Data items
# # #
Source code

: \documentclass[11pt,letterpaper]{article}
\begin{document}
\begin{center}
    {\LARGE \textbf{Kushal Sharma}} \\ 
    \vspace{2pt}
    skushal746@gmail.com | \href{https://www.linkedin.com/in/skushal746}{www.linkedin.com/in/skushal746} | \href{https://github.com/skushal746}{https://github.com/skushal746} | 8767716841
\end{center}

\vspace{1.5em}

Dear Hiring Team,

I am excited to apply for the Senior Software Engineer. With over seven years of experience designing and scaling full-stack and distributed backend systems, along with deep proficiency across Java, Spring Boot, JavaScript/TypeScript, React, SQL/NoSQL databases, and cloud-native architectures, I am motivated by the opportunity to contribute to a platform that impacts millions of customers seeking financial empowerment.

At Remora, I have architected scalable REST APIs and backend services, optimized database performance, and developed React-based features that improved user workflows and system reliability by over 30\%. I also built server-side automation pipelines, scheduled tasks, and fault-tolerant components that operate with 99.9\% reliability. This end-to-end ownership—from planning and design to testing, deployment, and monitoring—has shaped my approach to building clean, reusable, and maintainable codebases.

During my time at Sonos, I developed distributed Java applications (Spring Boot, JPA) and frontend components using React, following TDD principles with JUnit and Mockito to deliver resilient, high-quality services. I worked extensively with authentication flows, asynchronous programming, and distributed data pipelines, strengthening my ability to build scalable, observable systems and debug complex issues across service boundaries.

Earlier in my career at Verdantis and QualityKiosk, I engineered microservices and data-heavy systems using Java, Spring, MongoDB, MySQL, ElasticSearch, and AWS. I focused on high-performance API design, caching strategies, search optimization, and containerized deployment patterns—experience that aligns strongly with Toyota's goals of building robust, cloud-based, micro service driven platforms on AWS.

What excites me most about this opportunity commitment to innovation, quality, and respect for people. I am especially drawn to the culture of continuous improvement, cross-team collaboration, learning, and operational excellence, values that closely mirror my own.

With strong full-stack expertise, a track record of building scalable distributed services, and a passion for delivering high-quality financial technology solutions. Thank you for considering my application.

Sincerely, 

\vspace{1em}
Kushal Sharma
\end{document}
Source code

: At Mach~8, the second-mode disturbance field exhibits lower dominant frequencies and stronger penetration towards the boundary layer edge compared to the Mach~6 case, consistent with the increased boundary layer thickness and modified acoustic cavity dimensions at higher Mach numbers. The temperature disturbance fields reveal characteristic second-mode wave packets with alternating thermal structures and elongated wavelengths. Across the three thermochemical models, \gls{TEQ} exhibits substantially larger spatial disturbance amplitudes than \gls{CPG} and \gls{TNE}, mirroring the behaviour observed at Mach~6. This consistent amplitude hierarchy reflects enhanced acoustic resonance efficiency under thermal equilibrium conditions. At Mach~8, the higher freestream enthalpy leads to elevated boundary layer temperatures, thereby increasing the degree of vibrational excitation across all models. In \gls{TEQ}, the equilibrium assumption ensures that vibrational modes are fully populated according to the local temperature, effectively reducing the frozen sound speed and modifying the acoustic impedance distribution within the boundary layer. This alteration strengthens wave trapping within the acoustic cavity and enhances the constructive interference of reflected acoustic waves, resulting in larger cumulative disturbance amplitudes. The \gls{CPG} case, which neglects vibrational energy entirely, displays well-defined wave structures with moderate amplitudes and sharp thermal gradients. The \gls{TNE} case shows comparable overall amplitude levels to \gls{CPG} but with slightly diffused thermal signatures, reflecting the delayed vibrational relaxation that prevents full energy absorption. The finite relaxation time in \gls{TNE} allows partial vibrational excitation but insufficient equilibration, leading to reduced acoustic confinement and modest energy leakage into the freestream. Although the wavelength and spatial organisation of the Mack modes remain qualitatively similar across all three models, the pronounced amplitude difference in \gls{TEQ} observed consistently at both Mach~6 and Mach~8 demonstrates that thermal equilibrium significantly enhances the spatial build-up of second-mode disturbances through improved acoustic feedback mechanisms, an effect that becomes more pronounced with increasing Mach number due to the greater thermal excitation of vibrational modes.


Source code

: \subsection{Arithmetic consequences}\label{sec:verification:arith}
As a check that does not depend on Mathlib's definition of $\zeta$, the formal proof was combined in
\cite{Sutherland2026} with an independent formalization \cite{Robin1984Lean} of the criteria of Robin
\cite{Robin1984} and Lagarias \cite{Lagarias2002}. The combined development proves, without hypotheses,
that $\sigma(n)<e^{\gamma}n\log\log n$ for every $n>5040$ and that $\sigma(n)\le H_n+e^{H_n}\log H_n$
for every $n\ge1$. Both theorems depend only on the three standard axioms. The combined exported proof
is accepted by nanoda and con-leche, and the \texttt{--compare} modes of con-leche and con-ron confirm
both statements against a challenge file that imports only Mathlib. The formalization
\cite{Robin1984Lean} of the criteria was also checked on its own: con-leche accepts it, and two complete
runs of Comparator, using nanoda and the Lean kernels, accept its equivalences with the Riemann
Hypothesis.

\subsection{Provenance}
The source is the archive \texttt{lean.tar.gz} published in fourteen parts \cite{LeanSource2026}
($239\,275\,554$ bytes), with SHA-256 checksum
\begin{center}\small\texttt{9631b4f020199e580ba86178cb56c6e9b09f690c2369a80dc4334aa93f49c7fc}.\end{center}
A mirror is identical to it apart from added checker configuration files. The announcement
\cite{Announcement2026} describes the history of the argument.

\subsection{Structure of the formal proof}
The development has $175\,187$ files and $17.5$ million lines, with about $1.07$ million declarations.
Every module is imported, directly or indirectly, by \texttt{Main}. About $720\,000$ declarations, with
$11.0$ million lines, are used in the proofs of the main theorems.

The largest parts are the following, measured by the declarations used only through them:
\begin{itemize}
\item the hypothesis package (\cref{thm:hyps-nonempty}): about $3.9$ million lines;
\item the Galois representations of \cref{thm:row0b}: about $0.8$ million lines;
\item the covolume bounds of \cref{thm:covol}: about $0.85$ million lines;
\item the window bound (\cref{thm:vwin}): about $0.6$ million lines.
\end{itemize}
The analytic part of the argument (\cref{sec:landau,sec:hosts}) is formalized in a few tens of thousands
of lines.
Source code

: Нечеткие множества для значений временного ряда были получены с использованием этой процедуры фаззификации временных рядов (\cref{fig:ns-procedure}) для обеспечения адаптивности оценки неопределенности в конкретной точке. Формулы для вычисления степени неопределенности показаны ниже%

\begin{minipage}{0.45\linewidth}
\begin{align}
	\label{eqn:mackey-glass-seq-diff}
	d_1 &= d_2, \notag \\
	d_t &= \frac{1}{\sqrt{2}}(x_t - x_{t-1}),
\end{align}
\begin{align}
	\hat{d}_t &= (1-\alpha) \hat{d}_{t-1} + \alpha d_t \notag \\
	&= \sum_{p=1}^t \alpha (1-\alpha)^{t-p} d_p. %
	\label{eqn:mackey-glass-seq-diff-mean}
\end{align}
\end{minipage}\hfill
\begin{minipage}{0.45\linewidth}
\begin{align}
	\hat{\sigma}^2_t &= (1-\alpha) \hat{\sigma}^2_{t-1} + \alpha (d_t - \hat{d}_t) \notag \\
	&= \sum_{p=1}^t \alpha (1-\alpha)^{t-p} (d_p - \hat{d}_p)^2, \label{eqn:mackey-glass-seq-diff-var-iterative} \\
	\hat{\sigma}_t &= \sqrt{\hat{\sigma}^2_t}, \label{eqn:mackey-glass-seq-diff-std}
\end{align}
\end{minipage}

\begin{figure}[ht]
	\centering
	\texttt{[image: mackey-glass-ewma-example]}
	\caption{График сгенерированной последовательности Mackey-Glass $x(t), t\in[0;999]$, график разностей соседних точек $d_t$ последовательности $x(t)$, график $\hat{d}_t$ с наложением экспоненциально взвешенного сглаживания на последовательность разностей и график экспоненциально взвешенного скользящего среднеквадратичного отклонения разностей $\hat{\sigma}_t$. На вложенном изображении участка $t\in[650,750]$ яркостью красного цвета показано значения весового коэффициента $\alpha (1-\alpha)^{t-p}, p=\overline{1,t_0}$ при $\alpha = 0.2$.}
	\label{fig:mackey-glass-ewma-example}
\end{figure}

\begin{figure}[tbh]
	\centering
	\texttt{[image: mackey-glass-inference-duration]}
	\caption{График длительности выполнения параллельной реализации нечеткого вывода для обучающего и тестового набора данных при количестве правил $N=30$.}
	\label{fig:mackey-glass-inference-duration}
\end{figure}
# # #
**BRIEF**
Find the line with "for every $n\ge1$." in the entries above. Retype it and each line after it, exactly, through the line with "about $0.8$ million lines;", and stop there.

**RESPONSE**
for every $n\ge1$. Both theorems depend only on the three standard axioms. The combined exported proof
is accepted by nanoda and con-leche, and the \texttt{--compare} modes of con-leche and con-ron confirm
both statements against a challenge file that imports only Mathlib. The formalization
\cite{Robin1984Lean} of the criteria was also checked on its own: con-leche accepts it, and two complete
runs of Comparator, using nanoda and the Lean kernels, accept its equivalences with the Riemann
Hypothesis.

\subsection{Provenance}
The source is the archive \texttt{lean.tar.gz} published in fourteen parts \cite{LeanSource2026}
($239\,275\,554$ bytes), with SHA-256 checksum
\begin{center}\small\texttt{9631b4f020199e580ba86178cb56c6e9b09f690c2369a80dc4334aa93f49c7fc}.\end{center}
A mirror is identical to it apart from added checker configuration files. The announcement
\cite{Announcement2026} describes the history of the argument.

\subsection{Structure of the formal proof}
The development has $175\,187$ files and $17.5$ million lines, with about $1.07$ million declarations.
Every module is imported, directly or indirectly, by \texttt{Main}. About $720\,000$ declarations, with
$11.0$ million lines, are used in the proofs of the main theorems.

The largest parts are the following, measured by the declarations used only through them:
\begin{itemize}
\item the hypothesis package (\cref{thm:hyps-nonempty}): about $3.9$ million lines;
\item the Galois representations of \cref{thm:row0b}: about $0.8$ million lines;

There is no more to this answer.